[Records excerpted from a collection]
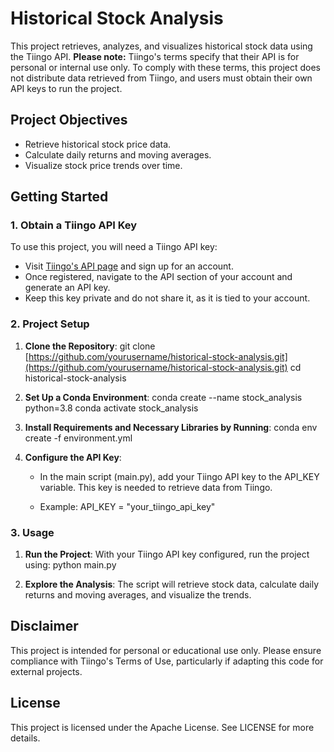# Historical Stock Analysis

This project retrieves, analyzes, and visualizes historical stock data using the Tiingo API. **Please note:** Tiingo's terms specify that their API is for personal or internal use only. To comply with these terms, this project does not distribute data retrieved from Tiingo, and users must obtain their own API keys to run the project.

## Project Objectives

- Retrieve historical stock price data.
- Calculate daily returns and moving averages.
- Visualize stock price trends over time.

## Getting Started

### 1. Obtain a Tiingo API Key

To use this project, you will need a Tiingo API key:

- Visit [Tiingo's API page](https://api.tiingo.com/) and sign up for an account.
- Once registered, navigate to the API section of your account and generate an API key.
- Keep this key private and do not share it, as it is tied to your account.

### 2. Project Setup

1. **Clone the Repository**:
    git clone [https://github.com/yourusername/historical-stock-analysis.git](https://github.com/yourusername/historical-stock-analysis.git)
    cd historical-stock-analysis

2. **Set Up a Conda Environment**:
    conda create --name stock_analysis python=3.8
    conda activate stock_analysis

3. **Install Requirements and Necessary Libraries by Running**:
    conda env create -f environment.yml

4. **Configure the API Key**:
    - In the main script (main.py), add your Tiingo API key to the API_KEY variable. This key is needed to retrieve data from Tiingo.

    - Example:
        API_KEY = "your_tiingo_api_key"

### 3. Usage

1. **Run the Project**:
    With your Tiingo API key configured, run the project using:
        python main.py

2. **Explore the Analysis**:
    The script will retrieve stock data, calculate daily returns and moving averages, and visualize the trends.

## Disclaimer

This project is intended for personal or educational use only. Please ensure compliance with Tiingo's Terms of Use, particularly if adapting this code for external projects.

## License

This project is licensed under the Apache License. See LICENSE for more details.
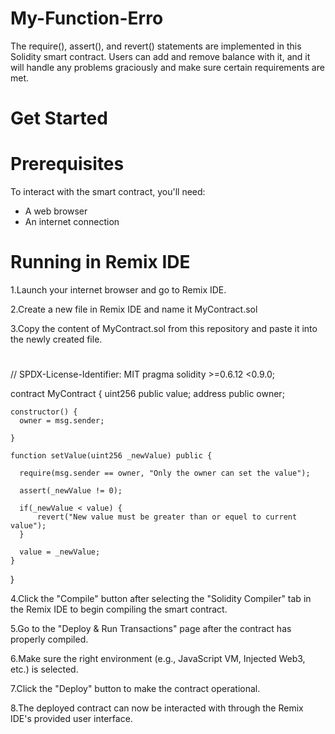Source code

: # My-Function-Erro
The require(), assert(), and revert() statements are implemented in this Solidity smart contract. Users can add and remove balance with it, and it will handle any problems graciously and make sure certain requirements are met.

# Get Started 

# Prerequisites
To interact with the smart contract, you'll need:

* A web browser
* An internet connection
# Running in Remix IDE
1.Launch your internet browser and go to  Remix IDE.

2.Create a new file in Remix IDE and name it MyContract.sol

3.Copy the content of MyContract.sol from this repository and paste it into the newly created file.

# 
// SPDX-License-Identifier: MIT
pragma solidity >=0.6.12 <0.9.0;

contract MyContract {
    uint256 public value;
    address public owner;

    constructor() {
      owner = msg.sender;

    }
    
    function setValue(uint256 _newValue) public {

      require(msg.sender == owner, "Only the owner can set the value");

      assert(_newValue != 0);

      if(_newValue < value) {
          revert("New value must be greater than or equel to current value");
      }
      
      value = _newValue;
    }
}

4.Click the "Compile" button after selecting the "Solidity Compiler" tab in the Remix IDE to begin compiling the smart contract.

5.Go to the "Deploy & Run Transactions" page after the contract has properly compiled.

6.Make sure the right environment (e.g., JavaScript VM, Injected Web3, etc.) is selected.

7.Click the "Deploy" button to make the contract operational.

8.The deployed contract can now be interacted with through the Remix IDE's provided user interface.
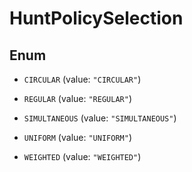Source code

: 

# HuntPolicySelection

## Enum


* `CIRCULAR` (value: `"CIRCULAR"`)

* `REGULAR` (value: `"REGULAR"`)

* `SIMULTANEOUS` (value: `"SIMULTANEOUS"`)

* `UNIFORM` (value: `"UNIFORM"`)

* `WEIGHTED` (value: `"WEIGHTED"`)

TASK OBJECTIVE: Exclude the pictures and repeat the entries word for word.

RESULT OF THIS EXERCISE:
# Historical Stock Analysis

This project retrieves, analyzes, and visualizes historical stock data using the Tiingo API. **Please note:** Tiingo's terms specify that their API is for personal or internal use only. To comply with these terms, this project does not distribute data retrieved from Tiingo, and users must obtain their own API keys to run the project.

## Project Objectives

- Retrieve historical stock price data.
- Calculate daily returns and moving averages.
- Visualize stock price trends over time.

## Getting Started

### 1. Obtain a Tiingo API Key

To use this project, you will need a Tiingo API key:

- Visit [Tiingo's API page](https://api.tiingo.com/) and sign up for an account.
- Once registered, navigate to the API section of your account and generate an API key.
- Keep this key private and do not share it, as it is tied to your account.

### 2. Project Setup

1. **Clone the Repository**:
    git clone [https://github.com/yourusername/historical-stock-analysis.git](https://github.com/yourusername/historical-stock-analysis.git)
    cd historical-stock-analysis

2. **Set Up a Conda Environment**:
    conda create --name stock_analysis python=3.8
    conda activate stock_analysis

3. **Install Requirements and Necessary Libraries by Running**:
    conda env create -f environment.yml

4. **Configure the API Key**:
    - In the main script (main.py), add your Tiingo API key to the API_KEY variable. This key is needed to retrieve data from Tiingo.

    - Example:
        API_KEY = "your_tiingo_api_key"

### 3. Usage

1. **Run the Project**:
    With your Tiingo API key configured, run the project using:
        python main.py

2. **Explore the Analysis**:
    The script will retrieve stock data, calculate daily returns and moving averages, and visualize the trends.

## Disclaimer

This project is intended for personal or educational use only. Please ensure compliance with Tiingo's Terms of Use, particularly if adapting this code for external projects.

## License

This project is licensed under the Apache License. See LICENSE for more details.
Source code

: # My-Function-Erro
The require(), assert(), and revert() statements are implemented in this Solidity smart contract. Users can add and remove balance with it, and it will handle any problems graciously and make sure certain requirements are met.

# Get Started 

# Prerequisites
To interact with the smart contract, you'll need:

* A web browser
* An internet connection
# Running in Remix IDE
1.Launch your internet browser and go to  Remix IDE.

2.Create a new file in Remix IDE and name it MyContract.sol

3.Copy the content of MyContract.sol from this repository and paste it into the newly created file.

# 
// SPDX-License-Identifier: MIT
pragma solidity >=0.6.12 <0.9.0;

contract MyContract {
    uint256 public value;
    address public owner;

    constructor() {
      owner = msg.sender;

    }
    
    function setValue(uint256 _newValue) public {

      require(msg.sender == owner, "Only the owner can set the value");

      assert(_newValue != 0);

      if(_newValue < value) {
          revert("New value must be greater than or equel to current value");
      }
      
      value = _newValue;
    }
}

4.Click the "Compile" button after selecting the "Solidity Compiler" tab in the Remix IDE to begin compiling the smart contract.

5.Go to the "Deploy & Run Transactions" page after the contract has properly compiled.

6.Make sure the right environment (e.g., JavaScript VM, Injected Web3, etc.) is selected.

7.Click the "Deploy" button to make the contract operational.

8.The deployed contract can now be interacted with through the Remix IDE's provided user interface.
Source code

: 

# HuntPolicySelection

## Enum


* `CIRCULAR` (value: `"CIRCULAR"`)

* `REGULAR` (value: `"REGULAR"`)

* `SIMULTANEOUS` (value: `"SIMULTANEOUS"`)

* `UNIFORM` (value: `"UNIFORM"`)

* `WEIGHTED` (value: `"WEIGHTED"`)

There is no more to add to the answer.